In a lot of ways, my separation from the Marine Corps was both better and worse than that of most of my peers. Thanks to a laundry list of injuries and five surgeries, I had found myself living for nearly two years in a state of limbo. I couldn’t reenlist because my duty status indicated that I hadn’t been cleared by medical. But I also couldn’t leave the Corps… because my duty status indicated that I hadn’t been cleared by medical. My intent was to stay in. So I worked hard throughout, keeping myself in shape for my opportunity to prove I could still pass the fitness test. (I had pulled off a first-class score before the surgeries, so I was certain I could do so again post-butchering.)

Leaving the Marine Corps

But then came that fateful day when the decision was made for me. I was at the pistol range, hoping that another expert qualification would help to show my continued value to the Corps, when I got the call. Not only was I out, but my separation date was so close; I could clean out my locker immediately to begin terminal leave. It’s hard to look back now and really articulate what I felt: a combination of terror, excitement, relief, and sorrow. In a lot of ways, I had found myself in the Marine Corps — and I was certain that without it, I ran the risk of losing myself once again.

I had applied to a number of schools based on the possibility of being separated. I ultimately chose Framingham State University since it was within commuting distance to where I already lived. Additionally, the administration had been extremely helpful in getting me enrolled despite my uncertain timeline. I had completed my associate’s degree online in the years prior and really didn’t consider myself the college sort. Few people in my family had gone to school at the time and I had already demonstrated a real lack of “give a shit” during my online business courses.

But then something surprising happened. There, in an academic environment full of discussion, debate, and loads of required reading I found myself again. Granted, what I found wasn’t the supremely confident Sergeant Hollings that I’d left behind. Rather, in his absence, I found a pretty decent analytical mind, a knack for breaking down complex issues into simpler chunks, and most importantly a real passion for figuring things out.

I was as surprised as anyone to find out I loved school.

My plan may have been to tread water in college and collect some GI Bill payments until I figured out what to do. But I soon lost sight of that goal and instead focused entirely on my studies. Despite having very few credits transfer- n, I still managed to complete my bachelor’s degree in just two and a half years. I also got invited to join a number of honor societies and had “summa cum laude” written in very fancy writing on my diploma. Not too shabby considering I’d been a grease-covered car parts-slinger with no future to really speak of prior to joining the Corps.

A Transformational Experience?

While working in a terrible HR job, I enrolled in grad school — not really because I was following a clear professional but mostly because I was jonesing for academia. I wanted to be challenged to read new things, establish positions, and defend them from scrutiny. I wanted an excuse to read stuff I would have otherwise dismissed as boring. And I wanted to argue with hippies that didn’t know the world was a tragic mess of violence and selfishness because they hadn’t left their parents’ basements. And I wanted to fight with salty old professors that could only see the violence and selfishness because they’d grown so weary from watching television for 50 plus years.

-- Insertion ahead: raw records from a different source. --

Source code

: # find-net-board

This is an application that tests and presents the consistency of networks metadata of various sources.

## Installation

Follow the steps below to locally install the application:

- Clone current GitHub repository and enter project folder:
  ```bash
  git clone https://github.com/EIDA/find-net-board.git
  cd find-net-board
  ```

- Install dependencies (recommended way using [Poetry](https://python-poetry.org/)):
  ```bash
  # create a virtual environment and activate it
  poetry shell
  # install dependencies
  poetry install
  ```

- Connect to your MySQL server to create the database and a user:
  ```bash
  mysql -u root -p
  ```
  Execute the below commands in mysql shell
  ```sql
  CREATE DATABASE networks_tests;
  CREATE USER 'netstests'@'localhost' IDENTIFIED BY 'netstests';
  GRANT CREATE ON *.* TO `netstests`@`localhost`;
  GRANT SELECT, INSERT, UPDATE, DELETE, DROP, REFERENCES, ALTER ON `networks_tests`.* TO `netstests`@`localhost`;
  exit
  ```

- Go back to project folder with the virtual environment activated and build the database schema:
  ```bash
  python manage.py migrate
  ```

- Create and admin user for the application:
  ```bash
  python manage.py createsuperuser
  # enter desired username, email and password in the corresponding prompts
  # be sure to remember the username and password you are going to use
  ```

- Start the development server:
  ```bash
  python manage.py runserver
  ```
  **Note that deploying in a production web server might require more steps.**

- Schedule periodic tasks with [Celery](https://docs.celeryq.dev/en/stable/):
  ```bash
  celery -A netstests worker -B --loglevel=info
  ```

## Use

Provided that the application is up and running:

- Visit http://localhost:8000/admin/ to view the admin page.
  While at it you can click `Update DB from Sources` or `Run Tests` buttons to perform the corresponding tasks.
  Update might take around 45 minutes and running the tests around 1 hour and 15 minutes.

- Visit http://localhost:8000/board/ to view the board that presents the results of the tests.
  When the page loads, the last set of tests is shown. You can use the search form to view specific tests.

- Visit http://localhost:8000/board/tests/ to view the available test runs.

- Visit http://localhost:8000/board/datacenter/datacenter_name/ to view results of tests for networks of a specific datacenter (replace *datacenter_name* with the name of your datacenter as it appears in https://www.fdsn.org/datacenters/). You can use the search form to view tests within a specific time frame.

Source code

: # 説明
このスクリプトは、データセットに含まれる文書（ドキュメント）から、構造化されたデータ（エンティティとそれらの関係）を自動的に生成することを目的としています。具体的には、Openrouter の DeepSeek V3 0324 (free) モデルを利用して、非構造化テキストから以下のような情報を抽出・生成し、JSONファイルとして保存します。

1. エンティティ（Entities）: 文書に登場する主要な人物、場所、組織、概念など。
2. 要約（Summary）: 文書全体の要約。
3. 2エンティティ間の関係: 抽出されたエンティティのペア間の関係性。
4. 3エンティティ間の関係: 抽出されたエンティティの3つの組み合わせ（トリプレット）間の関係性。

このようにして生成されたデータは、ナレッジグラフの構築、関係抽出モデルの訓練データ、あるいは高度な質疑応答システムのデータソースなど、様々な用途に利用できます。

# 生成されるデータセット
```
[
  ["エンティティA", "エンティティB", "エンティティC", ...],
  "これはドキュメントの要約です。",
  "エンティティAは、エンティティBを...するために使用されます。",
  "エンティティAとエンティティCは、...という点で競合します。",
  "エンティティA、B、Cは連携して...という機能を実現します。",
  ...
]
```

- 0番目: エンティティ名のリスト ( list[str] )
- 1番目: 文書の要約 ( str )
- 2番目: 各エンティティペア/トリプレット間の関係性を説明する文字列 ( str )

I wanted to change minds and have my mind changed. I very quickly went from a Marine football player and MMA fighter to a card-carrying nerd.

Today, I’m fortunate to work in a job that allows me to keep chasing that fix: that need for discourse, debate, and often, to have my mind changed by strong points presented by others. I am where I am today in many ways thanks to my academic pursuits, but I always stop short of encouraging others to follow in my footsteps. College, it turns out, was the right place for me — but that doesn’t mean it is for everyone.

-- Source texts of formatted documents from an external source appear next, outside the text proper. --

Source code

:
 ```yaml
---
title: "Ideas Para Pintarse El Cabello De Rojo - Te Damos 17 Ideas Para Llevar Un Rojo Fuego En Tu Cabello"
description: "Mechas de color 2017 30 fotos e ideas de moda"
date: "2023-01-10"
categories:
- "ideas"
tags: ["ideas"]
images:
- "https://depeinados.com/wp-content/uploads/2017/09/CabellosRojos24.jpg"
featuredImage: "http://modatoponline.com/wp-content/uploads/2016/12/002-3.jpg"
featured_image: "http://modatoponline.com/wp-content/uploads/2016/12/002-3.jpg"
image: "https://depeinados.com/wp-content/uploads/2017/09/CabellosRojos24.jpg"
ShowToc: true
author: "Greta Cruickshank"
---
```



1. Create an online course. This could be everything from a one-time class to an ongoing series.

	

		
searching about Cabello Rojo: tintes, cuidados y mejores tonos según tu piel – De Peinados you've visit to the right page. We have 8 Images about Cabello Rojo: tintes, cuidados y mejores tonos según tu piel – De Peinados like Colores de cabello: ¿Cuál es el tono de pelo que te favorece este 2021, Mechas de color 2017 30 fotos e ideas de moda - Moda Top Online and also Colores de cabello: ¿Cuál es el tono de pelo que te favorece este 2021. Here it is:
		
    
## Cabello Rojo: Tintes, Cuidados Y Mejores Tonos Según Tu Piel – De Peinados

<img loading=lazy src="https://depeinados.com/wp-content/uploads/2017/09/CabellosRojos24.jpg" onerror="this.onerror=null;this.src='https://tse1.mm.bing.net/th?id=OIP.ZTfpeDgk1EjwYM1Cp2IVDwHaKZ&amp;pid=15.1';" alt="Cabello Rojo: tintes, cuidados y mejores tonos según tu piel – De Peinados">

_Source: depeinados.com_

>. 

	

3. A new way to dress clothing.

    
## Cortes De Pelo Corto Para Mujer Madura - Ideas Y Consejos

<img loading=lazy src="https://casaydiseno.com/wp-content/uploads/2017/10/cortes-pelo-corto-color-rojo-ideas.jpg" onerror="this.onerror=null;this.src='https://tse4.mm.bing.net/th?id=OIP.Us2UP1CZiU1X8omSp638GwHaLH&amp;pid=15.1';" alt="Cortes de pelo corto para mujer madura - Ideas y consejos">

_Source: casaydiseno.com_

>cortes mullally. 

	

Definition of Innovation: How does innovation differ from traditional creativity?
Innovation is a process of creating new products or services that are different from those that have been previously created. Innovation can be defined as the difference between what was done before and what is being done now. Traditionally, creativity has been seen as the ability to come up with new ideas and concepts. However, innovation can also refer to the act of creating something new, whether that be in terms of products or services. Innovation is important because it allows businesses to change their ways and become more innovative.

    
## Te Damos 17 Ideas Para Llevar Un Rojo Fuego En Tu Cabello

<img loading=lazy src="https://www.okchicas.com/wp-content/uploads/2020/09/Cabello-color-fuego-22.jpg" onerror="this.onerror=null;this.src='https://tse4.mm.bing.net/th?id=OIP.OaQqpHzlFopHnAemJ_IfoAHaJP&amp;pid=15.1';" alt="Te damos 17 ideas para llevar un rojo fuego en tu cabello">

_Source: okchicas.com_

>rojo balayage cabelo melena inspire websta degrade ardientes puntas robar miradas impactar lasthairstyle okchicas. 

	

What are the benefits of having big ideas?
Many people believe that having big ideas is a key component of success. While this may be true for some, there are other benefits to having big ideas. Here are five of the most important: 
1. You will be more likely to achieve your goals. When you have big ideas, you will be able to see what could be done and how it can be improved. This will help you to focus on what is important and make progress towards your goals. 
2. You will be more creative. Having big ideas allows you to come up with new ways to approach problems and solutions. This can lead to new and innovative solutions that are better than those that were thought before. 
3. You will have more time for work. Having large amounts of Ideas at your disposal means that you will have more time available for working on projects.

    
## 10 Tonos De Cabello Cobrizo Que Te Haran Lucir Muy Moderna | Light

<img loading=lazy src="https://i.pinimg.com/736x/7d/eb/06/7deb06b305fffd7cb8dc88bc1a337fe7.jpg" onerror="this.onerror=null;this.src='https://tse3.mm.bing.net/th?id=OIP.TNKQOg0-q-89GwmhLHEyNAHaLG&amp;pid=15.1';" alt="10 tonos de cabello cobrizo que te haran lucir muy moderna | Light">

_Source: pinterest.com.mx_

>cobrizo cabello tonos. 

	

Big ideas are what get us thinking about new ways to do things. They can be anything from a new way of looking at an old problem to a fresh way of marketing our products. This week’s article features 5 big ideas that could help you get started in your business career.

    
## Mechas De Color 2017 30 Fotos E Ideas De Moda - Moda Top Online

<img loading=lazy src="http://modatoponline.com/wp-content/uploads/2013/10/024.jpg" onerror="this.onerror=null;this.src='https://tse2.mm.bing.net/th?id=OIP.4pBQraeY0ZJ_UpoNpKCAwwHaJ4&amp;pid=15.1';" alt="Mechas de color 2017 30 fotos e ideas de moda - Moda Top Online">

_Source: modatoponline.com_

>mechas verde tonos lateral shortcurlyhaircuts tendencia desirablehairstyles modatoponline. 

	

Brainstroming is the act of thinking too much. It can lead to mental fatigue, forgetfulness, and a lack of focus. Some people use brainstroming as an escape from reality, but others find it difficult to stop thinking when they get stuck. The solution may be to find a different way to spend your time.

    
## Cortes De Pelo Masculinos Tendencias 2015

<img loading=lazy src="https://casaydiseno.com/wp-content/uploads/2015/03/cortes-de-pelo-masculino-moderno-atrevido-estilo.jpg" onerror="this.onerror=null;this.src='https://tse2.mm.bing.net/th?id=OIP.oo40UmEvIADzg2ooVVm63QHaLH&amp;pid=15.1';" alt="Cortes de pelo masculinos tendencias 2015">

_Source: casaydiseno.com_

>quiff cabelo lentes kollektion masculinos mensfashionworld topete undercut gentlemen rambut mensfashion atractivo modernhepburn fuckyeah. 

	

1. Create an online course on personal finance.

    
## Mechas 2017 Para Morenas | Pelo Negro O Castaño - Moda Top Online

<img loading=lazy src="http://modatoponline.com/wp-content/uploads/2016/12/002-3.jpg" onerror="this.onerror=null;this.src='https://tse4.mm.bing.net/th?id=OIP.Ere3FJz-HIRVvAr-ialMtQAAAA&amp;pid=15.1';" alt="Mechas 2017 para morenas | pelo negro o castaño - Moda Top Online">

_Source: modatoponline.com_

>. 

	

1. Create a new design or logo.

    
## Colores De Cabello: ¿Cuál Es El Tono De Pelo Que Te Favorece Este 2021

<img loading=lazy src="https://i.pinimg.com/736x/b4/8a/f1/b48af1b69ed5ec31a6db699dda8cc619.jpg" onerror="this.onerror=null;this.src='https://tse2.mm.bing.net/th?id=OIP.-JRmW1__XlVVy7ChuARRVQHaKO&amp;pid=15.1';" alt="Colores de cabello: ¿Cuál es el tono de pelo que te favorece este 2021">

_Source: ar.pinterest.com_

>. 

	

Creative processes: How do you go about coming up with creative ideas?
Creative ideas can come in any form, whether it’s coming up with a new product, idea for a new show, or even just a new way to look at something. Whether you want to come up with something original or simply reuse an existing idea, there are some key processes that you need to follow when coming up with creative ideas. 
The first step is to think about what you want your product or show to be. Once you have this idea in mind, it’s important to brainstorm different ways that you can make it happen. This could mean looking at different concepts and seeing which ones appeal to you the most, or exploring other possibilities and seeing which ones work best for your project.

My communications degrees don’t make me a particularly marketable employee. They’re not industry-specific and without a specialty developed through professional work, many employers see them as generic checks in the degree box. My rate of income didn’t jump dramatically when I finished graduate school and for years I’ve worked alongside talented, brilliant journalists that didn’t attend college at all. They found their way into our industry in their own ways: with hard-fought expertise and a natural ability to communicate. College may have helped me find my way, but it certainly isn’t a requirement in the unusual world of digital media.